Marlena Stell (a fellow YouTuber, founder of Makeup Geek), posted a shocking video detailing the rapid rise in influencer payment demands. She claimed that they were demanding anywhere from $20,000 to $85,000 USD for one YouTube or Instagram post. This has led to smaller brands being unable to afford influencer marketing and limiting their reach to major brands. This has created a hostile environment where money is valued above everything else. Viewers are left to wonder if they’re actually getting good products or if the influencer was paid enough. Stealth shilling is a failure to disclose paid endorsements, which is a common phenomenon among Beauty Guru Chatter influencers. This practice sends a false message and is problematic. The influencers are able to convince their fans that they believe so strongly in a product, that they will spend their own money to promote it. The reality is that they are being paid by the brand for posting about it. However, the viewer is not informed about this arrangement. This is so widespread that the United States Federal Trade Commission issued warning letters in 2017 to more than 90 influencers from different industries. They flagged specific Instagram posts that looked sponsored. These included Shay Mitchell, actress and influencer, repeatedly promoting Biore, the make-up artist and creator of Dose of Colors. Anna Petrosian pushing Kat Von D cleen beauty. Victoria Beckham supporting Dr. Lancer’s skincare line and Emily Ratajkowski advertising UK skin care brand Nip+Fab. Although not all posts were paid product placements, the FTC made it clear.

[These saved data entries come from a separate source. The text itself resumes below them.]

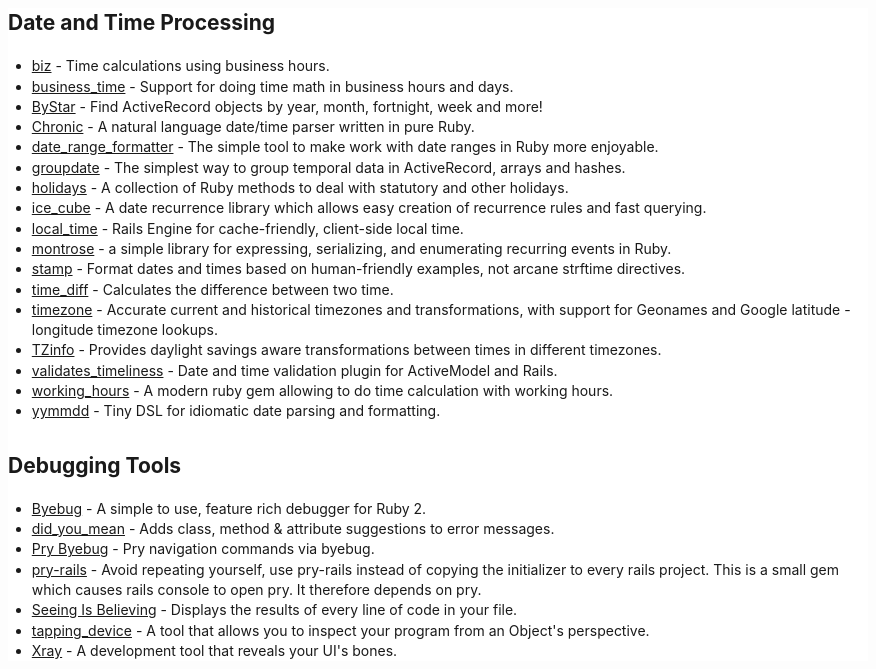 ## Date and Time Processing

* [biz](https://github.com/zendesk/biz) - Time calculations using business hours.
* [business_time](https://github.com/bokmann/business_time) - Support for doing time math in business hours and days.
* [ByStar](https://github.com/radar/by_star) - Find ActiveRecord objects by year, month, fortnight, week and more!
* [Chronic](https://github.com/mojombo/chronic) - A natural language date/time parser written in pure Ruby.
* [date_range_formatter](https://github.com/darkleaf/date_range_formatter) - The simple tool to make work with date ranges in Ruby more enjoyable. 
* [groupdate](https://github.com/ankane/groupdate) - The simplest way to group temporal data in ActiveRecord, arrays and hashes.
* [holidays](https://github.com/holidays/holidays) - A collection of Ruby methods to deal with statutory and other holidays.
* [ice_cube](https://github.com/seejohnrun/ice_cube) - A date recurrence library which allows easy creation of recurrence rules and fast querying.
* [local_time](https://github.com/basecamp/local_time) - Rails Engine for cache-friendly, client-side local time.
* [montrose](https://github.com/rossta/montrose) - a simple library for expressing, serializing, and enumerating recurring events in Ruby.
* [stamp](https://github.com/jeremyw/stamp) - Format dates and times based on human-friendly examples, not arcane strftime directives.
* [time_diff](https://github.com/abhidsm/time_diff) - Calculates the difference between two time.
* [timezone](https://github.com/panthomakos/timezone) - Accurate current and historical timezones and transformations, with support for Geonames and Google latitude - longitude timezone lookups.
* [TZinfo](https://github.com/tzinfo/tzinfo) - Provides daylight savings aware transformations between times in different timezones.
* [validates_timeliness](https://github.com/adzap/validates_timeliness) - Date and time validation plugin for ActiveModel and Rails.
* [working_hours](https://github.com/intrepidd/working_hours) - A modern ruby gem allowing to do time calculation with working hours.
* [yymmdd](https://github.com/sshaw/yymmdd) - Tiny DSL for idiomatic date parsing and formatting.

## Debugging Tools

* [Byebug](https://github.com/deivid-rodriguez/byebug) - A simple to use, feature rich debugger for Ruby 2.
* [did_you_mean](https://github.com/yuki24/did_you_mean) - Adds class, method & attribute suggestions to error messages.
* [Pry Byebug](https://github.com/deivid-rodriguez/pry-byebug) - Pry navigation commands via byebug.
* [pry-rails](https://github.com/rweng/pry-rails) - Avoid repeating yourself, use pry-rails instead of copying the initializer to every rails project. This is a small gem which causes rails console to open pry. It therefore depends on pry.
* [Seeing Is Believing](https://github.com/JoshCheek/seeing_is_believing) - Displays the results of every line of code in your file.
* [tapping_device](https://github.com/st0012/tapping_device) - A tool that allows you to inspect your program from an Object's perspective.
* [Xray](https://github.com/brentd/xray-rails) - A development tool that reveals your UI's bones.
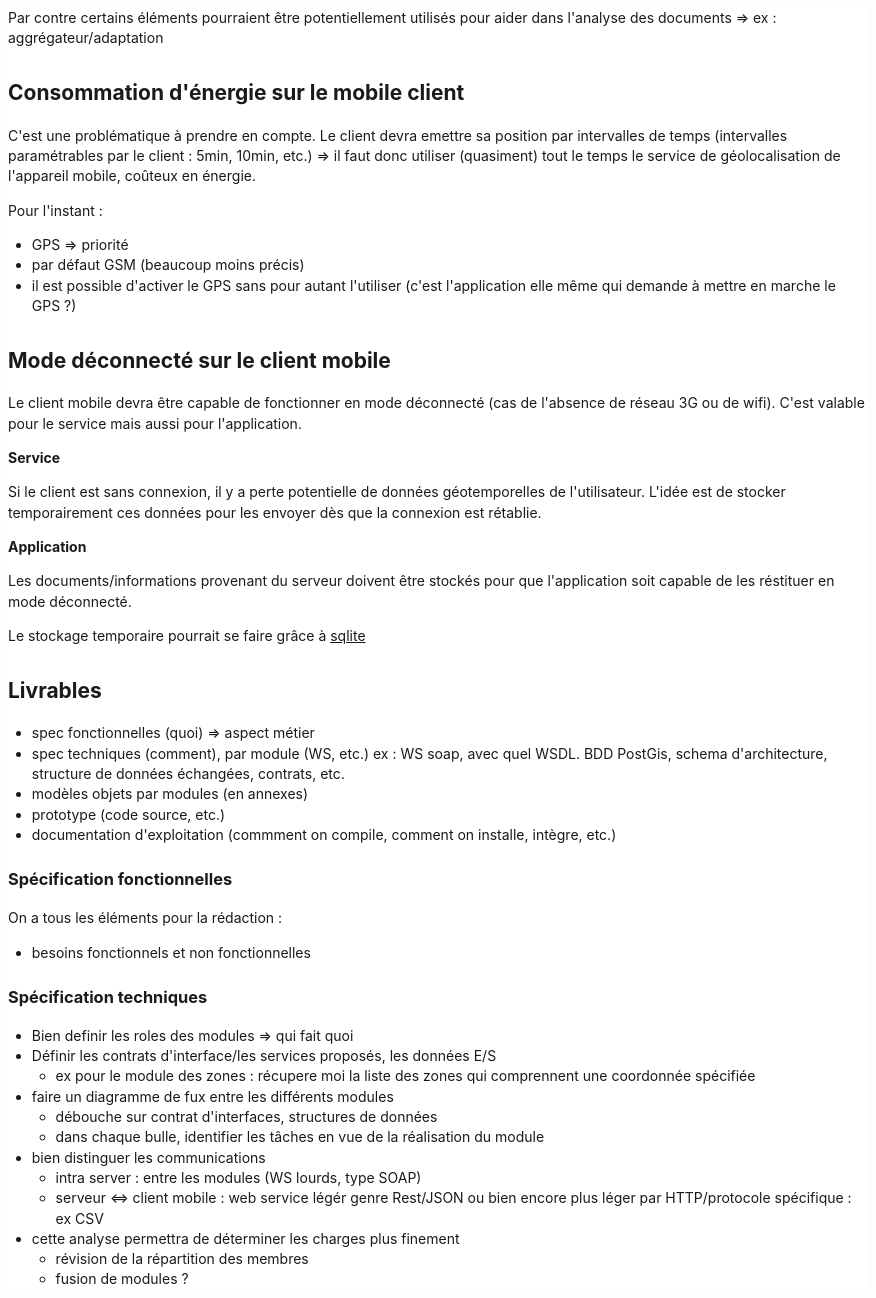 Par contre certains éléments pourraient être potentiellement utilisés pour aider dans l'analyse des documents => ex : aggrégateur/adaptation


## Consommation d'énergie sur le mobile client ##

C'est une problématique à prendre en compte. Le client devra emettre sa position par intervalles de temps (intervalles paramétrables par le client : 5min, 10min, etc.) => il faut donc utiliser (quasiment) tout le temps  le service de géolocalisation de l'appareil mobile, coûteux en énergie.

Pour l'instant :
  * GPS => priorité
  * par défaut GSM (beaucoup moins précis)
  * il est possible d'activer le GPS sans pour autant l'utiliser (c'est l'application elle même qui demande à mettre en marche le GPS ?)

## Mode déconnecté sur le client mobile ##

Le client mobile devra être capable de fonctionner en mode déconnecté (cas de l'absence de réseau 3G ou de wifi). C'est valable pour le service mais aussi pour l'application.

**Service**

Si le client est sans connexion, il y a perte potentielle de données géotemporelles de l'utilisateur. L'idée est de stocker temporairement ces données pour les envoyer dès que la connexion est rétablie.

**Application**

Les documents/informations provenant du serveur doivent être stockés pour que l'application soit capable de les réstituer en mode déconnecté.

Le stockage temporaire pourrait se faire grâce à [sqlite](http://sqlite.org/)


## Livrables ##

  * spec fonctionnelles (quoi) => aspect métier
  * spec techniques (comment), par module (WS, etc.) ex : WS soap, avec quel WSDL. BDD PostGis, schema d'architecture, structure de données échangées, contrats, etc.
  * modèles objets par modules (en annexes)
  * prototype (code source, etc.)
  * documentation d'exploitation (commment on compile, comment on installe, intègre, etc.)


### Spécification fonctionnelles ###

On a tous les éléments pour la rédaction :
  * besoins fonctionnels et non fonctionnelles

### Spécification techniques ###

  * Bien definir les roles des modules => qui fait quoi
  * Définir les contrats d'interface/les services proposés, les données E/S
    * ex pour le module des zones : récupere moi la liste des zones qui comprennent une coordonnée spécifiée
  * faire un diagramme de fux entre les différents modules
    * débouche sur contrat d'interfaces, structures de données
    * dans chaque bulle, identifier les tâches en vue de la réalisation du module
  * bien distinguer les communications
    * intra server : entre les modules (WS lourds, type SOAP)
    * serveur <=> client mobile : web service légér genre Rest/JSON ou bien encore plus léger par HTTP/protocole spécifique : ex CSV
  * cette analyse permettra de déterminer les charges plus finement
    * révision de la répartition des membres
    * fusion de modules ?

It seems that Shay Mitchell is the worst culprit. She’s been repeatedly exposed for her shady advertising practices. This includes her mention by the FTC of her Biore posts. (She now discloses her ambassadorship to the brand), her use of stock Beauty Guru Chatter imagery passed off as hers, and, most recently, a sham tutorial similar to Kylie Jenner’s. Mitchell shared a Snapchat video in partnership with Biore that showed her using one of the brand’s cleansing waters to remove eye makeup. Mitchell was quickly criticised Beauty Guru Chatter for not using the product. Instead, she claimed to have used a cotton pad and a filter (very badly) to conceal that she had still applied make-up. Biore was criticized for making such false advertising. Some viewers were angry and mocked, while others believe beauty concluded that the product doesn’t work.